Welche politischen oder regulatorischen Veränderungen beeinflussen derzeit die IT-Infrastruktur-Landschaft?
Aus meiner Sicht verschiebt sich der Fokus klar von freiwilligen Best Practices hin zu verbindlichen Anforderungen. IT-Sicherheit, Resilienz und Datenverfügbarkeit sind nicht mehr nur technische Themen, sondern werden regulatorisch eingefordert. Vorgaben wie NIS2, DORA oder neue Anforderungen an Produkt- und Software-Sicherheit sorgen dafür, dass IT-Infrastruktur zunehmend als kritische Unternehmensgrundlage betrachtet wird. Gleichzeitig wird der Umgang mit Daten, Cloud-Abhängigkeiten und digitalen Identitäten stärker reguliert. Insgesamt entsteht ein deutlich höherer formaler Anspruch an Stabilität, Nachvollziehbarkeit und Verantwortung im IT-Betrieb.

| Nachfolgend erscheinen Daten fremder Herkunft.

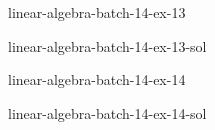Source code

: \documentclass[preview]{standalone}
\begin{document}
\begin{snippetexercise}{linear-algebra-batch-14-ex-13}{}
    \todo
\end{snippetexercise}

\begin{snippetsolution}{linear-algebra-batch-14-ex-13-sol}{}
    \todo
\end{snippetsolution}

\begin{snippetexercise}{linear-algebra-batch-14-ex-14}{}
    \todo
\end{snippetexercise}

\begin{snippetsolution}{linear-algebra-batch-14-ex-14-sol}{}
    \todo
\end{snippetsolution}
\end{document}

Inwieweit wirken sich diese Veränderungen auf die strategische Ausrichtung von IT-Dienstleistern aus?
Diese Entwicklungen zwingen IT-Dienstleister dazu, ihre Rolle neu zu definieren. Es reicht nicht mehr, Infrastruktur zu betreiben, sondern es wird erwartet, regulatorische Anforderungen aktiv zu erfüllen und nachweisbar umzusetzen. Strategisch bedeutet das: mehr Fokus auf Security-, Compliance- und Governance-Themen, klar dokumentierte Prozesse und belastbare Betriebsmodelle. Gleichzeitig steigt die Bedeutung von Spezialisierung, etwa auf regulierte Branchen oder besonders kritische Infrastrukturen. IT-Dienstleister werden stärker zu langfristigen Partnern mit Mitverantwortung statt zu reinen Techniklieferanten.

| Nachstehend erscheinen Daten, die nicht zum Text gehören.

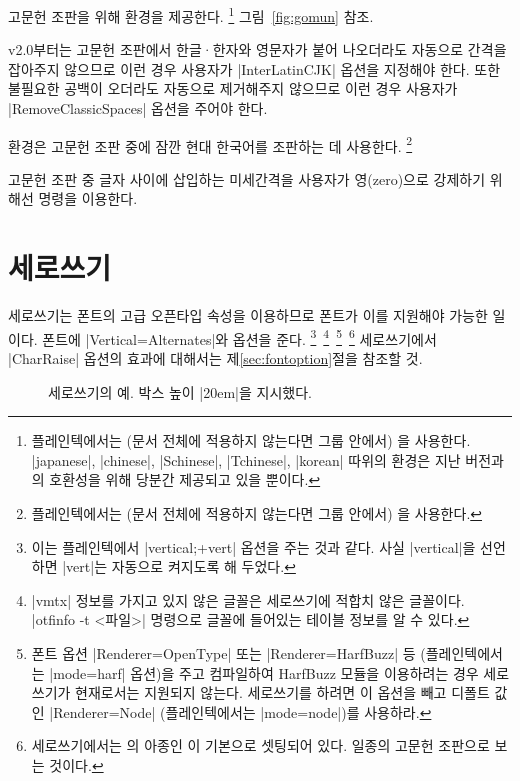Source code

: \documentclass[a4paper]{article}
\def\luatex{\hologo{LuaTeX}}
\def\logoko{\textsf{k}\kern-.0625em\textit{o}}
\def\luatexko{\luatex-\logoko}
\begin{document}
고문헌 조판을 위해  환경을 제공한다.%
\footnote{%
  플레인텍에서는 (문서 전체에 적용하지 않는다면 그룹 안에서)
  을 사용한다.
  |japanese|, |chinese|, |Schinese|, |Tchinese|, |korean| 따위의 환경은
  지난 버전과의 호환성을 위해 당분간 제공되고 있을 뿐이다. }
그림~\ref{fig:gomun} 참조.

v2.0부터는 고문헌 조판에서 한글^^b7한자와 영문자가 붙어 나오더라도 자동으로
간격을 잡아주지 않으므로 이런 경우 사용자가 |InterLatinCJK| 옵션을
지정해야 한다.
또한 불필요한 공백이 오더라도 자동으로 제거해주지 않으므로 이런 경우
사용자가 |RemoveClassicSpaces| 옵션을 주어야 한다.

 환경은 고문헌 조판 중에 잠깐 현대 한국어를 조판하는 데
사용한다.%
\footnote{%
  플레인텍에서는 (문서 전체에 적용하지 않는다면 그룹 안에서)
  을 사용한다. }

고문헌 조판 중  글자 사이에 삽입하는 미세간격을 사용자가
영{\small(zero)}으로 강제하기 위해선 \pkgkwd{\inhibitglue} 명령을 이용한다.

\section{세로쓰기}\label{sec:verttype}

세로쓰기는 폰트의 고급 오픈타입 속성을 이용하므로 폰트가 이를 지원해야
가능한 일이다. 폰트에 |Vertical=Alternates|와 
옵션을 준다.%
\footnote{%
  이는 플레인텍에서 |vertical;+vert| 옵션을 주는 것과 같다.
  사실 |vertical|을 선언하면 |vert|는 자동으로 켜지도록 해 두었다. }\,%
\footnote{%
  |vmtx| 정보를 가지고 있지 않은 글꼴은 세로쓰기에 적합치 않은 글꼴이다.
  |otfinfo -t <파일>| 명령으로 글꼴에 들어있는 테이블 정보를 알 수 있다. }\,%
\footnote{%
  폰트 옵션 |Renderer=OpenType| 또는 |Renderer=HarfBuzz| 등
  (플레인텍에서는 |mode=harf| 옵션)을 주고
  컴파일하여 HarfBuzz 모듈을 이용하려는 경우 세로쓰기가
  현재로서는 지원되지 않는다. 세로쓰기를 하려면 이 옵션을 빼고 디폴트 값인
  |Renderer=Node| (플레인텍에서는 |mode=node|)를 사용하라.}\,%
\footnote{%
  세로쓰기에서는 의 아종인 이
  기본으로 셋팅되어 있다. 일종의 고문헌 조판으로 보는 것이다.
}
세로쓰기에서 |CharRaise| 옵션의 효과에 대해서는 제\ref{sec:fontoption}절을
참조할 것.

\begin{figure}
  \framebox[\linewidth]{
    \begin{vertical}{20em}
      \linespread{1.5}\sffamily \verticalhangulfont
      \hunmintxt
    \end{vertical}
  }
  \caption{세로쓰기의 예. 박스 높이 |20em|을 지시했다.}\label{fig:vertical}
\end{figure}
\end{document}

Was sind die größten Herausforderungen bei der Umsetzung neuer Compliance-Anforderungen?
Die größte Herausforderung ist weniger die Technik als die Struktur dahinter. Viele Unternehmen wissen zunächst nicht genau, ob und in welchem Umfang sie betroffen sind. Hinzu kommt, dass Anforderungen nicht nur umgesetzt, sondern auch belegt werden müssen – mit Prozessen, Dokumentation und klaren Zuständigkeiten. Bestehende IT-Landschaften sind oft historisch gewachsen und nicht auf Transparenz oder Prüfbarkeit ausgelegt. Zusätzlich binden diese Themen Zeit und Ressourcen, die im operativen Alltag häufig ohnehin knapp sind.

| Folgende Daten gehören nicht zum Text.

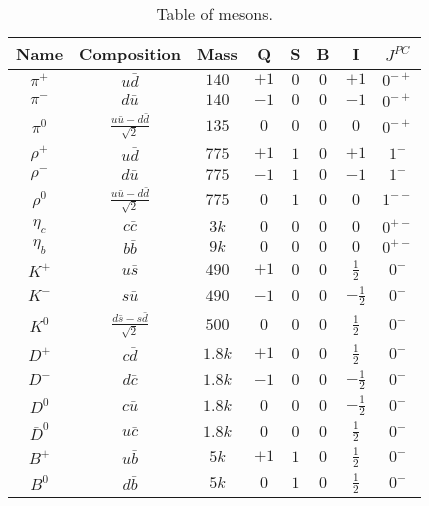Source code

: \documentclass{article}
\begin{document}
\begin{table}[h!]
    \centering
    \begin{tabular}{||c c c c c c c c||} 
    \hline
    Name & Composition & Mass & Q & S & B & I & $J^{PC}$ \\ [0.5ex] 
    \hline\hline
    $\pi^+$ & $u\bar{d}$ & $140$ & $+1$ & $0$ & $0$ & $+1$ & $0^{-+}$ \\[1ex]
    $\pi^-$ & $d\bar{u}$ & $140$ & $-1$ & $0$ & $0$ & $-1$ & $0^{-+}$ \\[1ex]
    $\pi^0$ & $\frac{u\bar{u}-d\bar{d}}{\sqrt{2}}$ & $135$ & $0$ & $0$ & $0$ & $0$ & $0^{-+}$ \\[1ex]
    $\rho^+$ & $u\bar{d}$ & $775$ & $+1$ & $1$ & $0$ & $+1$ & $1^{-}$ \\[1ex]
    $\rho^-$ & $d\bar{u}$ & $775$ & $-1$ & $1$ & $0$ & $-1$ & $1^{-}$ \\[1ex]
    $\rho^0$ & $\frac{u\bar{u}-d\bar{d}}{\sqrt{2}}$ & $775$ & $0$ & $1$ & $0$ & $0$ & $1^{--}$ \\[1ex]
    $\eta_c$ & $c\bar{c}$ & $3k$ & $0$ & $0$ & $0$ & $0$ & $0^{+-}$ \\[1ex]
    $\eta_b$ & $b\bar{b}$ & $9k$ & $0$ & $0$ & $0$ & $0$ & $0^{+-}$ \\[1ex]
    $K^+$ & $u\bar{s}$ & $490$ & $+1$ & $0$ & $0$ & $\frac{1}{2}$ & $0^{-}$ \\[1ex]
    $K^-$ & $s\bar{u}$ & $490$ & $-1$ & $0$ & $0$ & $-\frac{1}{2}$ & $0^{-}$ \\[1ex]
    $K^0$ & $\frac{d\bar{s}-s\bar{d}}{\sqrt{2}}$ & $500$ & $0$ & $0$ & $0$ & $\frac{1}{2}$ & $0^{-}$ \\[1ex]
    $D^+$ & $c\bar{d}$ & $1.8k$ & $+1$ & $0$ & $0$ & $\frac{1}{2}$ & $0^{-}$ \\[1ex]
    $D^-$ & $d\bar{c}$ & $1.8k$ & $-1$ & $0$ & $0$ & $-\frac{1}{2}$ & $0^{-}$ \\[1ex]
    $D^0$ & $c\bar{u}$ & $1.8k$ & $0$ & $0$ & $0$ & $-\frac{1}{2}$ & $0^{-}$ \\[1ex]
    $\bar{D}^0$ & $u\bar{c}$ & $1.8k$ & $0$ & $0$ & $0$ & $\frac{1}{2}$ & $0^{-}$ \\[1ex]
    $B^+$ & $u\bar{b}$ & $5k$ & $+1$ & $1$ & $0$ & $\frac{1}{2}$ & $0^{-}$ \\[1ex]
    $B^0$ & $d\bar{b}$ & $5k$ & $0$ & $1$ & $0$ & $\frac{1}{2}$ & $0^{-}$ \\[1ex]
    \hline
    \end{tabular}
    \caption{Table of mesons.}
    \label{table:mesons}
\end{table}
\end{document}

Wie reagieren Unternehmen auf die zunehmenden regulatorischen Anforderungen?
Unternehmen beginnen, IT-Compliance strategischer anzugehen. Statt einzelner Maßnahmen entstehen übergreifende Programme mit klaren Verantwortlichkeiten und definierten Standards. Sicherheits- und Incident-Prozesse werden professionalisiert, Notfall- und Wiederanlaufkonzepte stärker getestet. Gleichzeitig achten viele Organisationen bewusster auf ihre Dienstleister, Vertragsmodelle und Abhängigkeiten, insbesondere im Cloud-Umfeld. IT wird damit stärker als Governance-Thema verstanden und rückt näher an die Unternehmensführung heran.
Welche gesellschaftlichen oder regulatorischen Trends sehen Sie für die Zukunft der IT-Infrastruktur?
Ich sehe einen klaren Trend hin zu mehr Resilienz und Verantwortung entlang der gesamten IT-Wertschöpfungskette. Gesellschaftlich wächst die Erwartung, dass digitale Systeme jederzeit verfügbar, sicher und vertrauenswürdig sind. Regulatorisch wird diese Erwartung zunehmend in konkrete Pflichten übersetzt, nicht nur für Betreiber, sondern auch für Hersteller und Dienstleister. Themen wie digitale Identitäten, Datenportabilität, Cloud-Unabhängigkeit und der kontrollierte Einsatz von KI werden die IT-Infrastruktur in den kommenden Jahren maßgeblich prägen.